(Collected data entries)
-- Opening Marker --

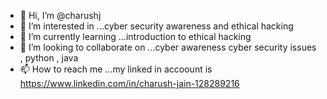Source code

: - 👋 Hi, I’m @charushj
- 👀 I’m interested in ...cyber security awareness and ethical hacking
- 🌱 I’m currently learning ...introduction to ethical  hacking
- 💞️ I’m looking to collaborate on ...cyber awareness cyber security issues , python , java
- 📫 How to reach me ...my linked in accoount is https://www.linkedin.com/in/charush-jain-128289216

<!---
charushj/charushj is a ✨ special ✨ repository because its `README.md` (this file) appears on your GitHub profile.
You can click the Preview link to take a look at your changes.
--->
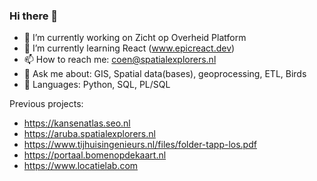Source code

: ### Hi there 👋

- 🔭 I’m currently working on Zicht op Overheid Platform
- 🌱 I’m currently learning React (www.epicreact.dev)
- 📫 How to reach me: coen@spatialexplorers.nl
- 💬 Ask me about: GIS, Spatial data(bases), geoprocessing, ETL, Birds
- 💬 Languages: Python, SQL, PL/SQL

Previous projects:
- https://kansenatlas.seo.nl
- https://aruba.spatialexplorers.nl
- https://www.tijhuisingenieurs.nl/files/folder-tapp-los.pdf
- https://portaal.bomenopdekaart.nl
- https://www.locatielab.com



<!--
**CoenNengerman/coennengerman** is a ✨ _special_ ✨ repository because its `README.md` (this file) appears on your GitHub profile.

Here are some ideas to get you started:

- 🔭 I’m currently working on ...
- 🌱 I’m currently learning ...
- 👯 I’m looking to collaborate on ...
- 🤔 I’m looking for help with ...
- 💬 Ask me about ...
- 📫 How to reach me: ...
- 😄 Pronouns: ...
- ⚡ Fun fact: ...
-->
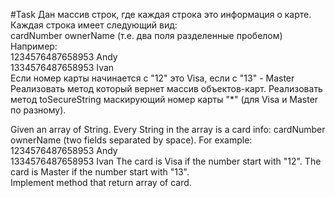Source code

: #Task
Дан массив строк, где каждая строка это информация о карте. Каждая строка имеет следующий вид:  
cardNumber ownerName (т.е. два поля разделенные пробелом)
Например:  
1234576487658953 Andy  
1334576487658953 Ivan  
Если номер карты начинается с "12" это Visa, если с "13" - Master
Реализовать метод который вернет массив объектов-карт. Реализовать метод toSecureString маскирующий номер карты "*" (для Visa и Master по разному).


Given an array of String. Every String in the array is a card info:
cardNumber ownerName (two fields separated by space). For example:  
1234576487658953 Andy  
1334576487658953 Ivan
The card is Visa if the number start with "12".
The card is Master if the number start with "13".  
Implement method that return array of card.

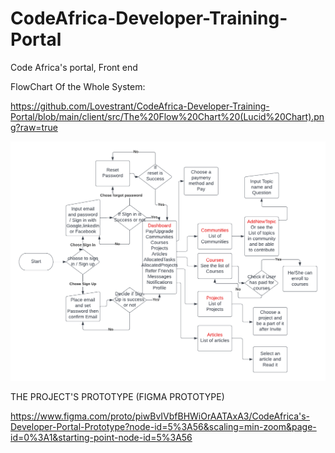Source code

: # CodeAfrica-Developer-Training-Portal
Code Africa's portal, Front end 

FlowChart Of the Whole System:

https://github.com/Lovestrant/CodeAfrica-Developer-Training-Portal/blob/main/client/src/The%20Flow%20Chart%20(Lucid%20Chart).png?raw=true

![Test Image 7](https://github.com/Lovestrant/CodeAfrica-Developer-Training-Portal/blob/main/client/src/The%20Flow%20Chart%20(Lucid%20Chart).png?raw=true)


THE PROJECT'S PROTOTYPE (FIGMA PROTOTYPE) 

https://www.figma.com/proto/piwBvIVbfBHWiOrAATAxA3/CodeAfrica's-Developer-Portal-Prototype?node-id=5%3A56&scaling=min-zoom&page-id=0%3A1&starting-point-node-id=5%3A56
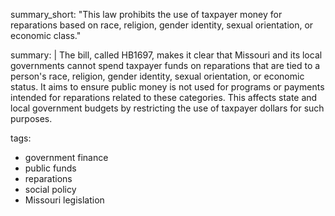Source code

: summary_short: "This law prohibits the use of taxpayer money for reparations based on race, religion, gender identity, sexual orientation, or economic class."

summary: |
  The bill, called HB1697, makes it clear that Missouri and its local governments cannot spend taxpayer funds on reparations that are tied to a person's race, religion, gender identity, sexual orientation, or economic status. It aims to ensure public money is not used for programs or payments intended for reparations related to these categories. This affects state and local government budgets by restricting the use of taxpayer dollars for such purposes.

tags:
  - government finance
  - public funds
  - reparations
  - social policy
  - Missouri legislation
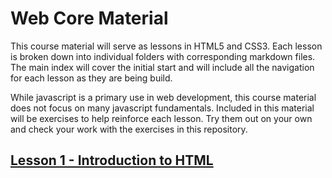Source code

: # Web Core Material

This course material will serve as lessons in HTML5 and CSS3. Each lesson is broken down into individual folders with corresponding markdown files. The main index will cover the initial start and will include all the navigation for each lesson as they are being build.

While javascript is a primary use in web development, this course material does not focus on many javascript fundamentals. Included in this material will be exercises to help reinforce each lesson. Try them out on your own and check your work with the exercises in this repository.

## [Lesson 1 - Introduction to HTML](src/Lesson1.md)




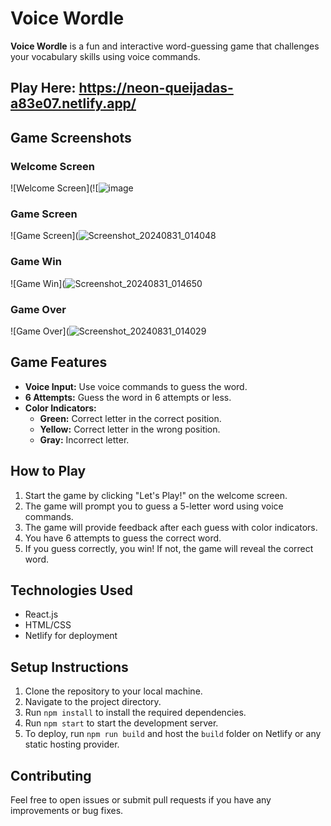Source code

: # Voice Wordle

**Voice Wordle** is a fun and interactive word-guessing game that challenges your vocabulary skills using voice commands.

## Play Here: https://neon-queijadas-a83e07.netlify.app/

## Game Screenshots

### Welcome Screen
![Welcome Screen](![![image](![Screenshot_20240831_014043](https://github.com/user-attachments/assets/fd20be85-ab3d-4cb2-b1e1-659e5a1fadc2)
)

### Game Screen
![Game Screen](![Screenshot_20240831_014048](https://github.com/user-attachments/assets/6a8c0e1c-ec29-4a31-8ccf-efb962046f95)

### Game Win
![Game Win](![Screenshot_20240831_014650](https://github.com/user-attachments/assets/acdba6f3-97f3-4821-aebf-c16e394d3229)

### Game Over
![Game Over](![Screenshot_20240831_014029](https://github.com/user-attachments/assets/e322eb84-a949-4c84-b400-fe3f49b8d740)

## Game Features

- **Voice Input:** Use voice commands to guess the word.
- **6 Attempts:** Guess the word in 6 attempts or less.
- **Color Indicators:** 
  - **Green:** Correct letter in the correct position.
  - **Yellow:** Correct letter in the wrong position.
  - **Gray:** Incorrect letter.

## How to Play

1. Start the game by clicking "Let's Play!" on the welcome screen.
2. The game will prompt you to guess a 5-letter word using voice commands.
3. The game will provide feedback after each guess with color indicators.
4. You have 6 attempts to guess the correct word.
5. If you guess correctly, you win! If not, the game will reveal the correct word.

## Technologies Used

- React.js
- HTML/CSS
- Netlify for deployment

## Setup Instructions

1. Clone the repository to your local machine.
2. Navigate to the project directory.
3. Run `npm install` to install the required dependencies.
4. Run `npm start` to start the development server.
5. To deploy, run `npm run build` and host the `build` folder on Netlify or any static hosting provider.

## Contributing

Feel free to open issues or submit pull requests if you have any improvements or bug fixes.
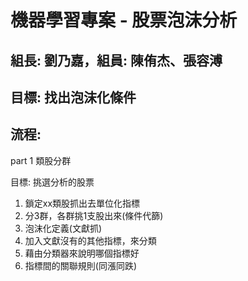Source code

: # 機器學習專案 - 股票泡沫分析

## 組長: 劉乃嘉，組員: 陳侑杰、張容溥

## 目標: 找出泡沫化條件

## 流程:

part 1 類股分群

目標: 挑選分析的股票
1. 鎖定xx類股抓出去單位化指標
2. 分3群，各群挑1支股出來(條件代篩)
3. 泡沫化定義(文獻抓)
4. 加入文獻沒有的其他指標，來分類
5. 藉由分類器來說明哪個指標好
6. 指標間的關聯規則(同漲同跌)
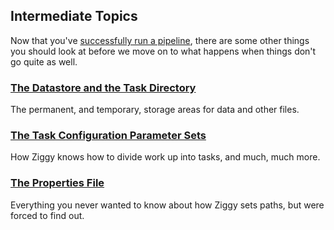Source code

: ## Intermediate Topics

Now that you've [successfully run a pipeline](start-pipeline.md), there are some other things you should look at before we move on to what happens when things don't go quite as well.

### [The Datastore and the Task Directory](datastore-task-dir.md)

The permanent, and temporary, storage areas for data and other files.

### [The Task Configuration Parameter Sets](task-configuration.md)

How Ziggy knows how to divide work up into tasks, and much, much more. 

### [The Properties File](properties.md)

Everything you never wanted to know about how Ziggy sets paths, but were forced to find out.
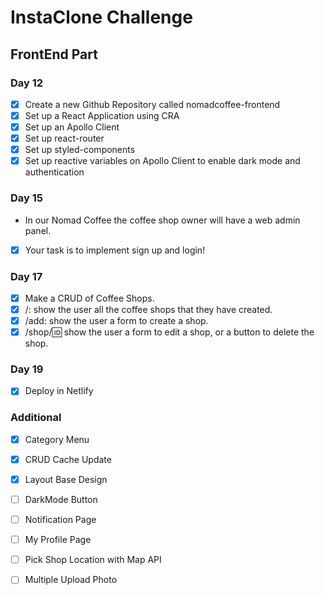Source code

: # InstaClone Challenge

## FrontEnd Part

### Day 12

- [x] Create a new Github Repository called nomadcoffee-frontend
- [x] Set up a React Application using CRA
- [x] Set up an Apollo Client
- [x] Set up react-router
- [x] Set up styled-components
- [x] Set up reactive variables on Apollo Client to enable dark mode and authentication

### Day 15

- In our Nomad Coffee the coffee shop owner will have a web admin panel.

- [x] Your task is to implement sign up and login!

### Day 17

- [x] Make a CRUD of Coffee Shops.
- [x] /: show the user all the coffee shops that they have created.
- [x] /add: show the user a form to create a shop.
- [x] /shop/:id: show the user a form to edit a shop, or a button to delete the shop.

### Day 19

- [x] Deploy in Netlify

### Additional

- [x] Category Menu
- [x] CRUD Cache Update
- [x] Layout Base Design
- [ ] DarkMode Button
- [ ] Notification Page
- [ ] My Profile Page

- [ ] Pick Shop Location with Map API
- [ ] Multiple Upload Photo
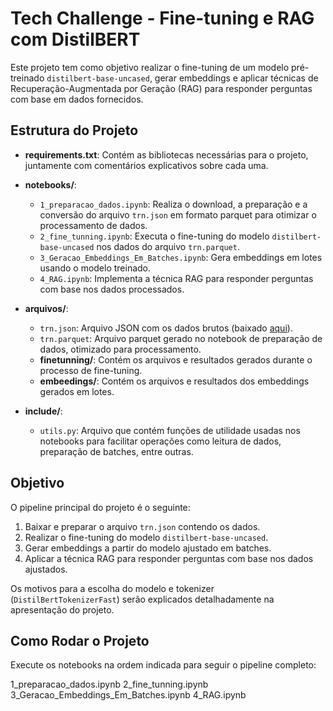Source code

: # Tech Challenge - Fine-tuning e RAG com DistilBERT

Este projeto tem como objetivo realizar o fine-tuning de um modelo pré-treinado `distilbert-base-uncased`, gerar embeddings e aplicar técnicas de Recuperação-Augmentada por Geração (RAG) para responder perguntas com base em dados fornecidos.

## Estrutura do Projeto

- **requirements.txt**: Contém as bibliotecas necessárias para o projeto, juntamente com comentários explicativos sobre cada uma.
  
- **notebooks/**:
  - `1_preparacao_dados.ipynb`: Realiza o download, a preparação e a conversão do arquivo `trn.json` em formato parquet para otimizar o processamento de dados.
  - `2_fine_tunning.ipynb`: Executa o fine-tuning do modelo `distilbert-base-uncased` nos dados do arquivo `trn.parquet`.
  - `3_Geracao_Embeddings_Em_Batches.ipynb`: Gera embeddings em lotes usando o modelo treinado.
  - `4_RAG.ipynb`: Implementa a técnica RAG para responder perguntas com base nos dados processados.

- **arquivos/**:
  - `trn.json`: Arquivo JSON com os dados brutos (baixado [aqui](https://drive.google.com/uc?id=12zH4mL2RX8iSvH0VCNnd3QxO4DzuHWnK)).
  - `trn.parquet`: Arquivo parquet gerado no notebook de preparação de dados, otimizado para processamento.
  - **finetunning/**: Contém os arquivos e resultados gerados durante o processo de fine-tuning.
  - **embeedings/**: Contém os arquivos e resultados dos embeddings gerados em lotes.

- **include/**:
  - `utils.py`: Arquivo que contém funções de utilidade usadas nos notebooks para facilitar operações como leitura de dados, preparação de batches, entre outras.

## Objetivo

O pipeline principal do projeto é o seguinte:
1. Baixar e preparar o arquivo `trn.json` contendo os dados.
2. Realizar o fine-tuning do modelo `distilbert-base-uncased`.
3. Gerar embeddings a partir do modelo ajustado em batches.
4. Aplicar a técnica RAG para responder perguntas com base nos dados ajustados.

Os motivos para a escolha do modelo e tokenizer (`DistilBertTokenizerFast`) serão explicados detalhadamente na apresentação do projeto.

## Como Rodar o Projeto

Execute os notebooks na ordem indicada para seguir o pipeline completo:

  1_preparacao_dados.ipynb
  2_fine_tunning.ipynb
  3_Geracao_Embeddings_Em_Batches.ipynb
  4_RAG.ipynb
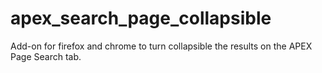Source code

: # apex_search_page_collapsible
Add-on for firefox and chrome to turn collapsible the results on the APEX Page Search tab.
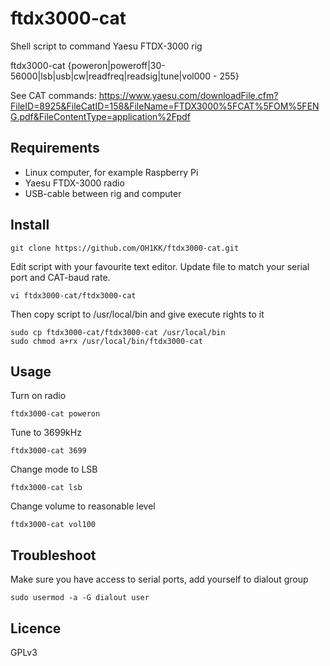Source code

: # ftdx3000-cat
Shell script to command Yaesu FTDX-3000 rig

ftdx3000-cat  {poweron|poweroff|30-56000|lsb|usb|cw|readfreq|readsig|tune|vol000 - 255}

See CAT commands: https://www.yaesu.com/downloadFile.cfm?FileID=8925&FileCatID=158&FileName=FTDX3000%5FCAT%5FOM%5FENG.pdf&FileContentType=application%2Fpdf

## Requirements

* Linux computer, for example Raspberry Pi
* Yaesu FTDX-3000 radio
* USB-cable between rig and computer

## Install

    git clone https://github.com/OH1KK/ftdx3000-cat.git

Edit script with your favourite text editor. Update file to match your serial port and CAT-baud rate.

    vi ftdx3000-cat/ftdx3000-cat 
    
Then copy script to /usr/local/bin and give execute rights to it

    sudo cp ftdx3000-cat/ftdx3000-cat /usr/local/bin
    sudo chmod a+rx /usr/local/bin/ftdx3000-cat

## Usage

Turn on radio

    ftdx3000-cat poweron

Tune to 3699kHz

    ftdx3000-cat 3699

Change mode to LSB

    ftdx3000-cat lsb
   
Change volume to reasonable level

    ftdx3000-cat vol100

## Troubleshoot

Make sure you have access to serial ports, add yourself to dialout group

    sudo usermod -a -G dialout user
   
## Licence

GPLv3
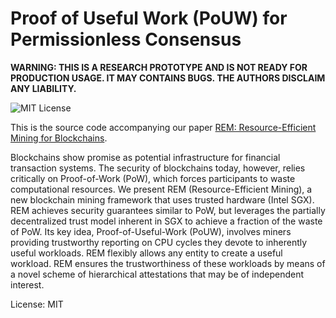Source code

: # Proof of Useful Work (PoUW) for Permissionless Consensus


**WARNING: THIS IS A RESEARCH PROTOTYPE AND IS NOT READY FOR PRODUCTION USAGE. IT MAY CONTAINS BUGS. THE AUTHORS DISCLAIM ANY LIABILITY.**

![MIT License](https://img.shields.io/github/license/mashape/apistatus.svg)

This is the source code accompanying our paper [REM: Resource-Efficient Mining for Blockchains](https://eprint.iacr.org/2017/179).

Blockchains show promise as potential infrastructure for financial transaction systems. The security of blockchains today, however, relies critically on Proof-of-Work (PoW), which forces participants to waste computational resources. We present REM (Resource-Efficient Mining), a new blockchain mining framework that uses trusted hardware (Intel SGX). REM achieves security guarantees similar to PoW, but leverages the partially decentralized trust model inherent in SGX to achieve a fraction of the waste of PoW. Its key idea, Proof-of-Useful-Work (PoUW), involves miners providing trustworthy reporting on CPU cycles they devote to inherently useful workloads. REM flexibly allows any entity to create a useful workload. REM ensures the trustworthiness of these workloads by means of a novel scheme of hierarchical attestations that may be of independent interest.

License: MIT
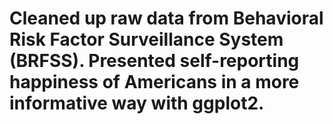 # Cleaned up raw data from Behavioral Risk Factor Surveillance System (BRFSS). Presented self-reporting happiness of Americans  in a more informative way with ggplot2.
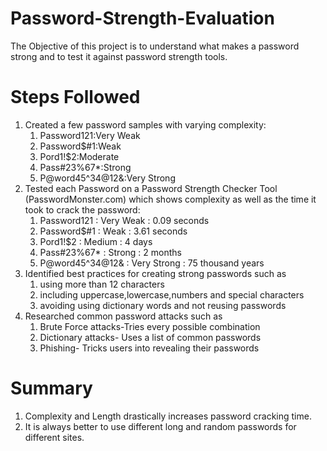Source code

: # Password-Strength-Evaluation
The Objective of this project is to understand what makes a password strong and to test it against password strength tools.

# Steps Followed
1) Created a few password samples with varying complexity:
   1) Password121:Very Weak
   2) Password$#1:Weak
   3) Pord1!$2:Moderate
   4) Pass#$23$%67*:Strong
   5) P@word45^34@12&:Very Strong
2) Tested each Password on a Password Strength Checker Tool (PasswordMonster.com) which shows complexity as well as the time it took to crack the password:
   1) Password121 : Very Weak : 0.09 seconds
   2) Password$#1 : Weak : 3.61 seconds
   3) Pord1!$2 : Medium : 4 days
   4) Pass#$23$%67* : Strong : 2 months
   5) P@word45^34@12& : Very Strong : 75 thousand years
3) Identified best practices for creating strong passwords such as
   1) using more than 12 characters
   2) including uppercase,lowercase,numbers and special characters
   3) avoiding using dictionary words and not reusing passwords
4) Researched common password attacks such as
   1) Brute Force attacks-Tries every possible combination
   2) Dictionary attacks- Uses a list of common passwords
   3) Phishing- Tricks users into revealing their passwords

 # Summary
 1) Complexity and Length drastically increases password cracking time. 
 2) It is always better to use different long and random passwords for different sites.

-- Closing Marker --

■ WHAT YOU SHOULD DO
Using the records above, list each line that includes "ethical".

■ RESULT BELOW
- 👀 I’m interested in ...cyber security awareness and ethical hacking
- 🌱 I’m currently learning ...introduction to ethical  hacking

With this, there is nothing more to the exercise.